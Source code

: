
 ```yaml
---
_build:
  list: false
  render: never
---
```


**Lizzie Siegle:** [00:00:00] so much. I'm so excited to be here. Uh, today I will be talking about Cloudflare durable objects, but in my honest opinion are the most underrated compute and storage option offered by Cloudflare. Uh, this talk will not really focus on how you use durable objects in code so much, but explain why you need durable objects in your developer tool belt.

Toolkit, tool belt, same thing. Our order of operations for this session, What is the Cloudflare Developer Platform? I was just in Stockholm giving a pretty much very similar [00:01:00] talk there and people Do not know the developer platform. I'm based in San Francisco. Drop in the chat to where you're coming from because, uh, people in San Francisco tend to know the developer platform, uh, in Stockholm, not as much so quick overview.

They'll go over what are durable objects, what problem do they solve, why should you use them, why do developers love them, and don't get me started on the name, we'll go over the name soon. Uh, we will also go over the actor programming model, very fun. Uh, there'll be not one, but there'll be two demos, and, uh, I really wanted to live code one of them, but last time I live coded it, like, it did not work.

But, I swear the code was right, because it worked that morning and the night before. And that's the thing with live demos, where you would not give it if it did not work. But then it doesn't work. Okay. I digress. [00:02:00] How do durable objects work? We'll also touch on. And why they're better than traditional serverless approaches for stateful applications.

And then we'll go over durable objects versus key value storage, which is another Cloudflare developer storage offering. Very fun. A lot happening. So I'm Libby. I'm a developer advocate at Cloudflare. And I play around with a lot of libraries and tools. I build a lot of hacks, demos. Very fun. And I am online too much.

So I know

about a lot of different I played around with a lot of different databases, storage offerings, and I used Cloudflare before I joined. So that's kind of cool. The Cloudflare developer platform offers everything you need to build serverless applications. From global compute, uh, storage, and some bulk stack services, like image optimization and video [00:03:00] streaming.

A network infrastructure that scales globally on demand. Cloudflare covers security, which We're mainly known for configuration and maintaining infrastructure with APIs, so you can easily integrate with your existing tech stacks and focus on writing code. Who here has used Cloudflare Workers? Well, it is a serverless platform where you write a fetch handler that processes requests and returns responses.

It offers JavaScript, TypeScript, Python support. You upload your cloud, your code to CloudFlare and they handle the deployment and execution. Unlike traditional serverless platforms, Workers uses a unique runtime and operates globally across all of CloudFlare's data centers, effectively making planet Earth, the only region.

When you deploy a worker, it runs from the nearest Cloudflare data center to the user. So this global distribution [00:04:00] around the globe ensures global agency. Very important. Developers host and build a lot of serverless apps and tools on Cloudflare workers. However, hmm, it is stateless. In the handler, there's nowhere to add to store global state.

(What to do): An identical copy of the entries above is the expected result.

(Result for this task):
Source code

:
 ```yaml
---
_build:
  list: false
  render: never
---
```


**Lizzie Siegle:** [00:00:00] so much. I'm so excited to be here. Uh, today I will be talking about Cloudflare durable objects, but in my honest opinion are the most underrated compute and storage option offered by Cloudflare. Uh, this talk will not really focus on how you use durable objects in code so much, but explain why you need durable objects in your developer tool belt.

Toolkit, tool belt, same thing. Our order of operations for this session, What is the Cloudflare Developer Platform? I was just in Stockholm giving a pretty much very similar [00:01:00] talk there and people Do not know the developer platform. I'm based in San Francisco. Drop in the chat to where you're coming from because, uh, people in San Francisco tend to know the developer platform, uh, in Stockholm, not as much so quick overview.

They'll go over what are durable objects, what problem do they solve, why should you use them, why do developers love them, and don't get me started on the name, we'll go over the name soon. Uh, we will also go over the actor programming model, very fun. Uh, there'll be not one, but there'll be two demos, and, uh, I really wanted to live code one of them, but last time I live coded it, like, it did not work.

But, I swear the code was right, because it worked that morning and the night before. And that's the thing with live demos, where you would not give it if it did not work. But then it doesn't work. Okay. I digress. [00:02:00] How do durable objects work? We'll also touch on. And why they're better than traditional serverless approaches for stateful applications.

And then we'll go over durable objects versus key value storage, which is another Cloudflare developer storage offering. Very fun. A lot happening. So I'm Libby. I'm a developer advocate at Cloudflare. And I play around with a lot of libraries and tools. I build a lot of hacks, demos. Very fun. And I am online too much.

So I know

about a lot of different I played around with a lot of different databases, storage offerings, and I used Cloudflare before I joined. So that's kind of cool. The Cloudflare developer platform offers everything you need to build serverless applications. From global compute, uh, storage, and some bulk stack services, like image optimization and video [00:03:00] streaming.

A network infrastructure that scales globally on demand. Cloudflare covers security, which We're mainly known for configuration and maintaining infrastructure with APIs, so you can easily integrate with your existing tech stacks and focus on writing code. Who here has used Cloudflare Workers? Well, it is a serverless platform where you write a fetch handler that processes requests and returns responses.

It offers JavaScript, TypeScript, Python support. You upload your cloud, your code to CloudFlare and they handle the deployment and execution. Unlike traditional serverless platforms, Workers uses a unique runtime and operates globally across all of CloudFlare's data centers, effectively making planet Earth, the only region.

When you deploy a worker, it runs from the nearest Cloudflare data center to the user. So this global distribution [00:04:00] around the globe ensures global agency. Very important. Developers host and build a lot of serverless apps and tools on Cloudflare workers. However, hmm, it is stateless. In the handler, there's nowhere to add to store global state.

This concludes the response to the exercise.